Songzhuang is a town on the eastern edges of Beijing, China. In the past two decades it has become the home of a number of artists both Chinese and foreign. Songzhuang is one of many art districts in Beijing, perhaps the most notable of which is 798, formerly a military factory complex. Songzhuang is distinct in that it is less commercial, more community oriented and is still an affordable place for artists to work and live.
In the early 1990s many artists in Beijing worked at the Old Summer Palace in the northwest of the city. The government shut down the group of artists working in the Old Summer Palace and many chose to move to the far outskirts of Beijing where they could work free from economic and political pressures.

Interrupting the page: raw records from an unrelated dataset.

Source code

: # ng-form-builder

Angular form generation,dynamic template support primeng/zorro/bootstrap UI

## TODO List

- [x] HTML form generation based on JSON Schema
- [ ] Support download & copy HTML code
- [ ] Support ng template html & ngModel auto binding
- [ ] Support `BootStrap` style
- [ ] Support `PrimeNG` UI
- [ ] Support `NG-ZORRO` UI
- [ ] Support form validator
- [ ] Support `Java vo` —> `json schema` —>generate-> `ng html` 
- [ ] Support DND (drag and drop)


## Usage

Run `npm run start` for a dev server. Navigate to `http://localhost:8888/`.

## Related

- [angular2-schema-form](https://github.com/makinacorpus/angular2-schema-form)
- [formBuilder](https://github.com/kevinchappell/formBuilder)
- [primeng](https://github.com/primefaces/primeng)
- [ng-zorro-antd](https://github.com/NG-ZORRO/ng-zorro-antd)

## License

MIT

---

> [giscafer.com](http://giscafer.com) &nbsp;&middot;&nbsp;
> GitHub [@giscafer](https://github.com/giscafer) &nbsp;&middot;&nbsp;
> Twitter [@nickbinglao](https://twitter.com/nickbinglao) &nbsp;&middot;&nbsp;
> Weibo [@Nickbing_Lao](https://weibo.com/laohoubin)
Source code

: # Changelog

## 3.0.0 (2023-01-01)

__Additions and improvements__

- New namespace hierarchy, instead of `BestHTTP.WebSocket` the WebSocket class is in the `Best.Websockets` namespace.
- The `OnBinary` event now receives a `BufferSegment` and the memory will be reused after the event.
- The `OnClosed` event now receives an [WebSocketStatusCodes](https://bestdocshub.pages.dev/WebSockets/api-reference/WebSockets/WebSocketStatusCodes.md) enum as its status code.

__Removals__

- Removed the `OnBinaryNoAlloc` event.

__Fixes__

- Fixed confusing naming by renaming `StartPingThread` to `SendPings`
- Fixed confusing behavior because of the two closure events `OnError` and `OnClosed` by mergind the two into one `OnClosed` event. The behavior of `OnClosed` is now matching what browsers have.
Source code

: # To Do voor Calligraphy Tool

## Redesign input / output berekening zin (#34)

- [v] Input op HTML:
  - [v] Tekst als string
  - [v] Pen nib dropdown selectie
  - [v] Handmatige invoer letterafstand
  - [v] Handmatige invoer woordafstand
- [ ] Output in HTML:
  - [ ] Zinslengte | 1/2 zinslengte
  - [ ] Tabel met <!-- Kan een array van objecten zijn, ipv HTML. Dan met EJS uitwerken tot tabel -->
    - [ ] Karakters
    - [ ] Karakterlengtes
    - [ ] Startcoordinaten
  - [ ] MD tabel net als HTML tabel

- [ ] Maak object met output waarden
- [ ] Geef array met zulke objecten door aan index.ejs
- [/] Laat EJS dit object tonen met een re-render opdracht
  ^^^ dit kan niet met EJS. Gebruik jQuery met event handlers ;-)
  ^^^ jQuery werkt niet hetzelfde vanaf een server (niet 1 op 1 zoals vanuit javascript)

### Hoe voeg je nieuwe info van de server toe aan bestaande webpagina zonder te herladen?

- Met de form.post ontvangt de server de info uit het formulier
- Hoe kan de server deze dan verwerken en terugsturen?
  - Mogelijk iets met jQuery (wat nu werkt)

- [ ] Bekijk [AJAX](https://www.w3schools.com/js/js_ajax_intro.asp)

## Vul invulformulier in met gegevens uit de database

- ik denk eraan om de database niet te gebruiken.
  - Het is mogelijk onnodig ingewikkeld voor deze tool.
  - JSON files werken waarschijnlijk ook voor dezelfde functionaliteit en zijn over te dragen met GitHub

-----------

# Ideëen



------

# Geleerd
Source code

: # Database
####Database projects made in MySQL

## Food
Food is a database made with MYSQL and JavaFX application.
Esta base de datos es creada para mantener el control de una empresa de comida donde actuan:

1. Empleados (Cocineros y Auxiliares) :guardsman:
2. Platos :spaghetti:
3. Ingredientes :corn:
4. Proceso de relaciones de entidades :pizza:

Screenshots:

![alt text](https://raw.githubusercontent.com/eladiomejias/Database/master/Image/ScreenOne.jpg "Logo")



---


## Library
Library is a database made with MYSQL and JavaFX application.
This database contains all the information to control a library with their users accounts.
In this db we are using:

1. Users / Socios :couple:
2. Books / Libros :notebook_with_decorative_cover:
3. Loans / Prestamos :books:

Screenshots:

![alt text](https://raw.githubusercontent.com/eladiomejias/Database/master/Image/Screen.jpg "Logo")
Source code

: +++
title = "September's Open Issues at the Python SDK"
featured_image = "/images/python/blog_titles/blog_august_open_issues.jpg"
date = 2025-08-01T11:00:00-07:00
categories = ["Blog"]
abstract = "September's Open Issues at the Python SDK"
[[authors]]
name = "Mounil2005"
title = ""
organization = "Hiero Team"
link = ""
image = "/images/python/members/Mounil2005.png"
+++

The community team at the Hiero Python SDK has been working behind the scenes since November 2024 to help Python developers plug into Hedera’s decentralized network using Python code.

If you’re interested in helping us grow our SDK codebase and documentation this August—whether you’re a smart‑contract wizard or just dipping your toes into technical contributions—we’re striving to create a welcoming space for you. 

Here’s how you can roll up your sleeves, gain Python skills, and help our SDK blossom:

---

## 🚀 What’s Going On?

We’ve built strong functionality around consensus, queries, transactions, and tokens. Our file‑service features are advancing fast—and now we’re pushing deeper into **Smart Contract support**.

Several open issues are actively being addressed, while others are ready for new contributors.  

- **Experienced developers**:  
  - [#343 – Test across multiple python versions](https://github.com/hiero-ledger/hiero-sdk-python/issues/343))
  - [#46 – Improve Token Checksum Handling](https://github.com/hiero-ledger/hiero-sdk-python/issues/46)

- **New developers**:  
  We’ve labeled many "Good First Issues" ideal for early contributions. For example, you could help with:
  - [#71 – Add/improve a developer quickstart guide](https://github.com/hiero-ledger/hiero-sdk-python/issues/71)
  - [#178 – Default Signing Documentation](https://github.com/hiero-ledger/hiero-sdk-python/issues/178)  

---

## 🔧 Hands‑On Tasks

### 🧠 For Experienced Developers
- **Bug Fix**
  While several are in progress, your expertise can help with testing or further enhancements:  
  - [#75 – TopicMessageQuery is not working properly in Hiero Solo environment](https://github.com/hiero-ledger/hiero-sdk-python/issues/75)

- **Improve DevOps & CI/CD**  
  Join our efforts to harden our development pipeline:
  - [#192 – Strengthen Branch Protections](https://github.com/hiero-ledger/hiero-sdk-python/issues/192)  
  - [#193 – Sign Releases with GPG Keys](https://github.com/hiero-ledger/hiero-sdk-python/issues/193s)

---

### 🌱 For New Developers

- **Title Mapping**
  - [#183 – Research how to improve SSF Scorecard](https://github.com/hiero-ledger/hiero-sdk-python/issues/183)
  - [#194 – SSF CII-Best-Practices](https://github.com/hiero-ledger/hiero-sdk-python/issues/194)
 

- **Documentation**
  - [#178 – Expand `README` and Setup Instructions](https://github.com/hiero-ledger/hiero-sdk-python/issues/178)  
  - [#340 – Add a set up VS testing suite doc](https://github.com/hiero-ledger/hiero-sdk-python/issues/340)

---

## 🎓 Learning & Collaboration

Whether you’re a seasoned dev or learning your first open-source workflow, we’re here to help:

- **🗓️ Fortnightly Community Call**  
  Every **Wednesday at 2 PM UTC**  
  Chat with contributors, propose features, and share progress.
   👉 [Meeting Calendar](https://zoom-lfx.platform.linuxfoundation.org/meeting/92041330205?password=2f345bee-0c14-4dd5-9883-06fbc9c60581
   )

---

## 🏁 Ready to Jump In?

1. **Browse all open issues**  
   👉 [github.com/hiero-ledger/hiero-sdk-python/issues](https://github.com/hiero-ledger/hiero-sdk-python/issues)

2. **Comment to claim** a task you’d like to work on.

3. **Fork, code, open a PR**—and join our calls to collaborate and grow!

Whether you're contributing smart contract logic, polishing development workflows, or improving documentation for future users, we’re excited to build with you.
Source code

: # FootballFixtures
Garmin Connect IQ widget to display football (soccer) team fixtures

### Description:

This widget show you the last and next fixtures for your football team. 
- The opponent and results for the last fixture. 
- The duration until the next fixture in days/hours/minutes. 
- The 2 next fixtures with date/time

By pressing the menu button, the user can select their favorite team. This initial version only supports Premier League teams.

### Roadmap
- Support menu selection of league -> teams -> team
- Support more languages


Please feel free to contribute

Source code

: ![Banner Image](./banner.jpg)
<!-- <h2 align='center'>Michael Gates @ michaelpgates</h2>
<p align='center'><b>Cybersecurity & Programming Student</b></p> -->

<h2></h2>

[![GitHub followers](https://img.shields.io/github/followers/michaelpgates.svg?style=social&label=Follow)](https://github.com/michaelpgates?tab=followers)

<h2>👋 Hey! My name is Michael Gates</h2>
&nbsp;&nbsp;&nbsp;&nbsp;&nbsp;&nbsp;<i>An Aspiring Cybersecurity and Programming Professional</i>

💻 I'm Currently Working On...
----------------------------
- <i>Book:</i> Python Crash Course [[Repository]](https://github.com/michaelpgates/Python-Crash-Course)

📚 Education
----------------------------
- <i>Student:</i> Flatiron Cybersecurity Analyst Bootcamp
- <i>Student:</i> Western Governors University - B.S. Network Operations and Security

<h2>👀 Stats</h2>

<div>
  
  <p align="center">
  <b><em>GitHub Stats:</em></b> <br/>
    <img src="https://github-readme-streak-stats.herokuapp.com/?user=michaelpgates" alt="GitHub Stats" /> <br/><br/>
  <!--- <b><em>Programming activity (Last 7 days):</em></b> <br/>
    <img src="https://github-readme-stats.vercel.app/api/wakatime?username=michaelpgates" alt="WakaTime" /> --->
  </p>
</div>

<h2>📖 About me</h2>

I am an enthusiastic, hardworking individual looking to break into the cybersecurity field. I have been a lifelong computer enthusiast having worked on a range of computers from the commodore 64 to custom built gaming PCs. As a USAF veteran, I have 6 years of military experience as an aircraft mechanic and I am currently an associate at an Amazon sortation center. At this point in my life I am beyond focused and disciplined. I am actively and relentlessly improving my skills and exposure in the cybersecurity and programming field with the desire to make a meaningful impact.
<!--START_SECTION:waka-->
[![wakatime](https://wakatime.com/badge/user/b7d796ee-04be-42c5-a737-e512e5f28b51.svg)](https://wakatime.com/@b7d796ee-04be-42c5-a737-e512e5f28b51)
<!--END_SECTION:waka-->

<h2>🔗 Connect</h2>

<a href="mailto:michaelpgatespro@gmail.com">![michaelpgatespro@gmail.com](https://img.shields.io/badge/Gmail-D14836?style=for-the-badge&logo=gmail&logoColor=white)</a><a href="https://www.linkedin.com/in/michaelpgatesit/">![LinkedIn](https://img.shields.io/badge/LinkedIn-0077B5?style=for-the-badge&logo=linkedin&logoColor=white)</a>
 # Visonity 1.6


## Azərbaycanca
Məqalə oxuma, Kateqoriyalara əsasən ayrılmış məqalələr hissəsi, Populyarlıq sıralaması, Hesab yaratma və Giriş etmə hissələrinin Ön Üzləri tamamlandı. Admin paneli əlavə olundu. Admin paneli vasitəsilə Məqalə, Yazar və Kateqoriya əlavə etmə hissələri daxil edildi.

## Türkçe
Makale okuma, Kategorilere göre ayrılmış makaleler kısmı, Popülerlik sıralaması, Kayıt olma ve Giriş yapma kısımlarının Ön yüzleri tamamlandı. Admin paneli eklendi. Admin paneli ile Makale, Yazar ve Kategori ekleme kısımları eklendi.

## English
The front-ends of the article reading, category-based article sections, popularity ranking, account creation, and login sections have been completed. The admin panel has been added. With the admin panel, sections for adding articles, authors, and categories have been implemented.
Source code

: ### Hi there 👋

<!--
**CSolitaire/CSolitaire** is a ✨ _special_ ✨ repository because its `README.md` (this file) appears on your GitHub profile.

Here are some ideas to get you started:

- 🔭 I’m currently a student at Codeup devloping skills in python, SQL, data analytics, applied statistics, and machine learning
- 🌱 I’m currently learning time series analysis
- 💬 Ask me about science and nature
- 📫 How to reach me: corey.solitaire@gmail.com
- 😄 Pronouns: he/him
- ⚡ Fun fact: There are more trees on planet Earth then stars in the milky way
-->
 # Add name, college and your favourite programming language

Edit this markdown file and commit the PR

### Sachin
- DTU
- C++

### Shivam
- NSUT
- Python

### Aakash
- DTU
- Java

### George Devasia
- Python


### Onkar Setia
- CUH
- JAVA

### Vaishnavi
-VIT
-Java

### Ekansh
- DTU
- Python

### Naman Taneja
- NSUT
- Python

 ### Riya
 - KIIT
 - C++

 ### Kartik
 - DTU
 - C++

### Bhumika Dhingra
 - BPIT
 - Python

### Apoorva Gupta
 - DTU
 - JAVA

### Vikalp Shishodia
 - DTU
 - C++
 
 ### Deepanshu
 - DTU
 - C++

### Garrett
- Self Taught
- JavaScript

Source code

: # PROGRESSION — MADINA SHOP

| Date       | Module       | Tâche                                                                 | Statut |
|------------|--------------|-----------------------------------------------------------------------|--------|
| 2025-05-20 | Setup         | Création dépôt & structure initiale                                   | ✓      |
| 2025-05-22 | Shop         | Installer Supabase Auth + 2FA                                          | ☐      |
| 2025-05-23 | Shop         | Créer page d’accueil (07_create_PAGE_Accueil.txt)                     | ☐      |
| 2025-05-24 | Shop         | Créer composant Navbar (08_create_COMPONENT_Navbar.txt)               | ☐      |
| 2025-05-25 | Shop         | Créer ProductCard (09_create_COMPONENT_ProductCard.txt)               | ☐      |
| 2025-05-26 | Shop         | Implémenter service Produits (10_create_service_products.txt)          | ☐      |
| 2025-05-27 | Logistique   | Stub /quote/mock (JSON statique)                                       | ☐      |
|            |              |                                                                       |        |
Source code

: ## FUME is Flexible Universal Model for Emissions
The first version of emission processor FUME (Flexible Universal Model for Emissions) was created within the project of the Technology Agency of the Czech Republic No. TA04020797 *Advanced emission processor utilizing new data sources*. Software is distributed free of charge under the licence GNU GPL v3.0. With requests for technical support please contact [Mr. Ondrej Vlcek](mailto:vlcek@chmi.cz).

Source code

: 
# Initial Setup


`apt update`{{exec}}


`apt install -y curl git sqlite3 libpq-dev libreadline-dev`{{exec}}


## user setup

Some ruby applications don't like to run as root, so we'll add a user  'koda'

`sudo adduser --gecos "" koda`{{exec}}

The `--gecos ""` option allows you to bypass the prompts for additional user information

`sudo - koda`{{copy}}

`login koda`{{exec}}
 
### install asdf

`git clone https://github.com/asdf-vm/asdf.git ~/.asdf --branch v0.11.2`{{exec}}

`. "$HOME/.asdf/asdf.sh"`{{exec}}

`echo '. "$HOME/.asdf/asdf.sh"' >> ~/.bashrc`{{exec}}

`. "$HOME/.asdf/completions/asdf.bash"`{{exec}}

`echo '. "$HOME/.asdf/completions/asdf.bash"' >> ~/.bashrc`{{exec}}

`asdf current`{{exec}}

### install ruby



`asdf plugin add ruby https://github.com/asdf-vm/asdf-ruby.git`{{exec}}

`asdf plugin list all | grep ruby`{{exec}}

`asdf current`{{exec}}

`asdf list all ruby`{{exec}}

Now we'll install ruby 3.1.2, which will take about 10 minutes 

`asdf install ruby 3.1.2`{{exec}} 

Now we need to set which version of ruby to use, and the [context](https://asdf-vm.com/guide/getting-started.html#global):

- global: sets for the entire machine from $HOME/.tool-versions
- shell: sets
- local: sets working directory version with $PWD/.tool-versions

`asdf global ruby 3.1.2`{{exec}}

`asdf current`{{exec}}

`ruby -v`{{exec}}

According to some the 1989 Tiananmen Massacre was a catalyst for driving artists out of the city.
Many artists in Songzhuang are oil painters, but there are also sculptors, photographers, installation artists, traditional Chinese painters, calligraphy artists, woodworkers, furniture designers, and filmmakers. Some live in traditional houses with a courtyard, some in massive spaces that resemble a factory, and others in large complexes built specifically for artists.
Marc Baufrere and Tine Deturck are artists from France and Belgium, respectively, who first came to Songzhuang in 2008 after Marc was invited to a group gallery show at the Songzhuang Museum of Art. Tine notes that after first seeing Songzhuang they, “didn’t hesitate for one second,” to move to Songzhuang.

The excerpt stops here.